=== Begin Enclosure ===

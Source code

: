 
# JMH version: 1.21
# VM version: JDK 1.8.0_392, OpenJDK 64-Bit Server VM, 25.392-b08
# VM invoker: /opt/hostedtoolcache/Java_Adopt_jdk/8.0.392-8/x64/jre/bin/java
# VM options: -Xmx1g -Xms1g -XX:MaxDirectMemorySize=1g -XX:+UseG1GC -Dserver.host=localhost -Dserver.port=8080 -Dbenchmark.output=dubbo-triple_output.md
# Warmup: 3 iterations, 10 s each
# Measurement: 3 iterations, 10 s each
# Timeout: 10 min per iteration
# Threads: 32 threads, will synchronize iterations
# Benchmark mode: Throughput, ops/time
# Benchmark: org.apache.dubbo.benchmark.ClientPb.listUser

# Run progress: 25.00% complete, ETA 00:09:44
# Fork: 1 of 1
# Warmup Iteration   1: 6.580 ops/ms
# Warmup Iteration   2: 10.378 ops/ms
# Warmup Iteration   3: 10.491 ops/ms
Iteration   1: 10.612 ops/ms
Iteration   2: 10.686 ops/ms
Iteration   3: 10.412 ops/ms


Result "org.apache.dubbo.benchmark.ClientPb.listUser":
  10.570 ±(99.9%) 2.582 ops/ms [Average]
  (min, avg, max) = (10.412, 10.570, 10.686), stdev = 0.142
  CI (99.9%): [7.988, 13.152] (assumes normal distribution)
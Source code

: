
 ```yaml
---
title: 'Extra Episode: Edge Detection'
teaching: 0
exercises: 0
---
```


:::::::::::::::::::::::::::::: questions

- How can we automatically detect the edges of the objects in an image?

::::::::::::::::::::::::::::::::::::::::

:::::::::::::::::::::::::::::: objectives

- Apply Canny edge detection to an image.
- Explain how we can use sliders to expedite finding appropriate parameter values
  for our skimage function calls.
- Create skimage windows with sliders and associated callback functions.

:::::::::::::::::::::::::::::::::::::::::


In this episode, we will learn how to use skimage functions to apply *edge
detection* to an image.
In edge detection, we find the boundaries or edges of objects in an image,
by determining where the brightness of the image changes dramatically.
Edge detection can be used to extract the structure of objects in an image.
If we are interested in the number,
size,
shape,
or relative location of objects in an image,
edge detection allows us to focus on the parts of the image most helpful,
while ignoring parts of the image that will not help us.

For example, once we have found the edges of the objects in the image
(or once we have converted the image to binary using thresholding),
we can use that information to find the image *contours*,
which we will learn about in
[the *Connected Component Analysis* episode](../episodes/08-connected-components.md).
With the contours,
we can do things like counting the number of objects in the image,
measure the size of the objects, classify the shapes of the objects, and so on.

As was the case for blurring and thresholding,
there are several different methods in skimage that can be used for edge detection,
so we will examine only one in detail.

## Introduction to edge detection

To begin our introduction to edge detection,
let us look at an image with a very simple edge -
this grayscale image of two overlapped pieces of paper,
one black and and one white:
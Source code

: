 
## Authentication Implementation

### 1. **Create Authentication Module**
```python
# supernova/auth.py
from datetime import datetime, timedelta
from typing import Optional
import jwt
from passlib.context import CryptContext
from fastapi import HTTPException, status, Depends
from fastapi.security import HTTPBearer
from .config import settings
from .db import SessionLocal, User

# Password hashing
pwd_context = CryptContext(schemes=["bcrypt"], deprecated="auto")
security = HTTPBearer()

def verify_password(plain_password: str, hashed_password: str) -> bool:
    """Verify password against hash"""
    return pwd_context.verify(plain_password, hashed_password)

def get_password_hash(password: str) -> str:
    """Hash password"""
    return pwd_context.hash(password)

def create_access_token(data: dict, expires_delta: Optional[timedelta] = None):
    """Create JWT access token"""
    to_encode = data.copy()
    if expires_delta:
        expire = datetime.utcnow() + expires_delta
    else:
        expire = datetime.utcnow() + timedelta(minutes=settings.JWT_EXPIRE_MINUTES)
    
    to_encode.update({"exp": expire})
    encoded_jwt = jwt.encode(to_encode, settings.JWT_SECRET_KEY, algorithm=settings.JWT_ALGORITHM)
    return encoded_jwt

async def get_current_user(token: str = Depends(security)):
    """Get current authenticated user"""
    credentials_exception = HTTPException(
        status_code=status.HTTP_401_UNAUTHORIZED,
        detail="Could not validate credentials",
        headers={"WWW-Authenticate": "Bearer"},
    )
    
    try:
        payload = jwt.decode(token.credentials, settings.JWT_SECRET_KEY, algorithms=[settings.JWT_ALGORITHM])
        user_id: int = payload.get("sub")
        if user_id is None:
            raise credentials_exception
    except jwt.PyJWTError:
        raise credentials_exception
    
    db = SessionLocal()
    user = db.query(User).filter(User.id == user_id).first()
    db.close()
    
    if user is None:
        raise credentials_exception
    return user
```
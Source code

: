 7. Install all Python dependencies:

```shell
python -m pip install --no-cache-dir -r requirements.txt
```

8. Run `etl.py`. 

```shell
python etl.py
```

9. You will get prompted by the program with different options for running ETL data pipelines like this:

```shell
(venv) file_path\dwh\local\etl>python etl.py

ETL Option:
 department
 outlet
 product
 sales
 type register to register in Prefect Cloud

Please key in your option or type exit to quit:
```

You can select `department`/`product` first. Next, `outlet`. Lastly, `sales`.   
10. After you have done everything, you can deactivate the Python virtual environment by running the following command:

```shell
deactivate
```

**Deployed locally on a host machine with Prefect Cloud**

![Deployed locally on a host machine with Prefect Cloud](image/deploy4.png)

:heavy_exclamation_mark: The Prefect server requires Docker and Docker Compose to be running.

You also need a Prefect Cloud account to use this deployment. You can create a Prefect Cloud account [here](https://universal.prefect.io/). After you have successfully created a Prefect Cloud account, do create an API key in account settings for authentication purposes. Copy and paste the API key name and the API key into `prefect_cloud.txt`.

=== End Enclosure ===

| Try it |
Output the whole of the material above, exactly.

| Task output |
Source code

: 
# JMH version: 1.21
# VM version: JDK 1.8.0_392, OpenJDK 64-Bit Server VM, 25.392-b08
# VM invoker: /opt/hostedtoolcache/Java_Adopt_jdk/8.0.392-8/x64/jre/bin/java
# VM options: -Xmx1g -Xms1g -XX:MaxDirectMemorySize=1g -XX:+UseG1GC -Dserver.host=localhost -Dserver.port=8080 -Dbenchmark.output=dubbo-triple_output.md
# Warmup: 3 iterations, 10 s each
# Measurement: 3 iterations, 10 s each
# Timeout: 10 min per iteration
# Threads: 32 threads, will synchronize iterations
# Benchmark mode: Throughput, ops/time
# Benchmark: org.apache.dubbo.benchmark.ClientPb.listUser

# Run progress: 25.00% complete, ETA 00:09:44
# Fork: 1 of 1
# Warmup Iteration   1: 6.580 ops/ms
# Warmup Iteration   2: 10.378 ops/ms
# Warmup Iteration   3: 10.491 ops/ms
Iteration   1: 10.612 ops/ms
Iteration   2: 10.686 ops/ms
Iteration   3: 10.412 ops/ms


Result "org.apache.dubbo.benchmark.ClientPb.listUser":
  10.570 ±(99.9%) 2.582 ops/ms [Average]
  (min, avg, max) = (10.412, 10.570, 10.686), stdev = 0.142
  CI (99.9%): [7.988, 13.152] (assumes normal distribution)
Source code

:
 ```yaml
---
title: 'Extra Episode: Edge Detection'
teaching: 0
exercises: 0
---
```


:::::::::::::::::::::::::::::: questions

- How can we automatically detect the edges of the objects in an image?

::::::::::::::::::::::::::::::::::::::::

:::::::::::::::::::::::::::::: objectives

- Apply Canny edge detection to an image.
- Explain how we can use sliders to expedite finding appropriate parameter values
  for our skimage function calls.
- Create skimage windows with sliders and associated callback functions.

:::::::::::::::::::::::::::::::::::::::::


In this episode, we will learn how to use skimage functions to apply *edge
detection* to an image.
In edge detection, we find the boundaries or edges of objects in an image,
by determining where the brightness of the image changes dramatically.
Edge detection can be used to extract the structure of objects in an image.
If we are interested in the number,
size,
shape,
or relative location of objects in an image,
edge detection allows us to focus on the parts of the image most helpful,
while ignoring parts of the image that will not help us.

For example, once we have found the edges of the objects in the image
(or once we have converted the image to binary using thresholding),
we can use that information to find the image *contours*,
which we will learn about in
[the *Connected Component Analysis* episode](../episodes/08-connected-components.md).
With the contours,
we can do things like counting the number of objects in the image,
measure the size of the objects, classify the shapes of the objects, and so on.

As was the case for blurring and thresholding,
there are several different methods in skimage that can be used for edge detection,
so we will examine only one in detail.

## Introduction to edge detection

To begin our introduction to edge detection,
let us look at an image with a very simple edge -
this grayscale image of two overlapped pieces of paper,
one black and and one white:
Source code

: 
## Authentication Implementation

### 1. **Create Authentication Module**
```python
# supernova/auth.py
from datetime import datetime, timedelta
from typing import Optional
import jwt
from passlib.context import CryptContext
from fastapi import HTTPException, status, Depends
from fastapi.security import HTTPBearer
from .config import settings
from .db import SessionLocal, User

# Password hashing
pwd_context = CryptContext(schemes=["bcrypt"], deprecated="auto")
security = HTTPBearer()

def verify_password(plain_password: str, hashed_password: str) -> bool:
    """Verify password against hash"""
    return pwd_context.verify(plain_password, hashed_password)

def get_password_hash(password: str) -> str:
    """Hash password"""
    return pwd_context.hash(password)

def create_access_token(data: dict, expires_delta: Optional[timedelta] = None):
    """Create JWT access token"""
    to_encode = data.copy()
    if expires_delta:
        expire = datetime.utcnow() + expires_delta
    else:
        expire = datetime.utcnow() + timedelta(minutes=settings.JWT_EXPIRE_MINUTES)
    
    to_encode.update({"exp": expire})
    encoded_jwt = jwt.encode(to_encode, settings.JWT_SECRET_KEY, algorithm=settings.JWT_ALGORITHM)
    return encoded_jwt

async def get_current_user(token: str = Depends(security)):
    """Get current authenticated user"""
    credentials_exception = HTTPException(
        status_code=status.HTTP_401_UNAUTHORIZED,
        detail="Could not validate credentials",
        headers={"WWW-Authenticate": "Bearer"},
    )
    
    try:
        payload = jwt.decode(token.credentials, settings.JWT_SECRET_KEY, algorithms=[settings.JWT_ALGORITHM])
        user_id: int = payload.get("sub")
        if user_id is None:
            raise credentials_exception
    except jwt.PyJWTError:
        raise credentials_exception
    
    db = SessionLocal()
    user = db.query(User).filter(User.id == user_id).first()
    db.close()
    
    if user is None:
        raise credentials_exception
    return user
```
Source code

: 7. Install all Python dependencies:

```shell
python -m pip install --no-cache-dir -r requirements.txt
```

8. Run `etl.py`. 

```shell
python etl.py
```

9. You will get prompted by the program with different options for running ETL data pipelines like this:

```shell
(venv) file_path\dwh\local\etl>python etl.py

ETL Option:
 department
 outlet
 product
 sales
 type register to register in Prefect Cloud

Please key in your option or type exit to quit:
```

You can select `department`/`product` first. Next, `outlet`. Lastly, `sales`.   
10. After you have done everything, you can deactivate the Python virtual environment by running the following command:

```shell
deactivate
```

**Deployed locally on a host machine with Prefect Cloud**

![Deployed locally on a host machine with Prefect Cloud](image/deploy4.png)

:heavy_exclamation_mark: The Prefect server requires Docker and Docker Compose to be running.

You also need a Prefect Cloud account to use this deployment. You can create a Prefect Cloud account [here](https://universal.prefect.io/). After you have successfully created a Prefect Cloud account, do create an API key in account settings for authentication purposes. Copy and paste the API key name and the API key into `prefect_cloud.txt`.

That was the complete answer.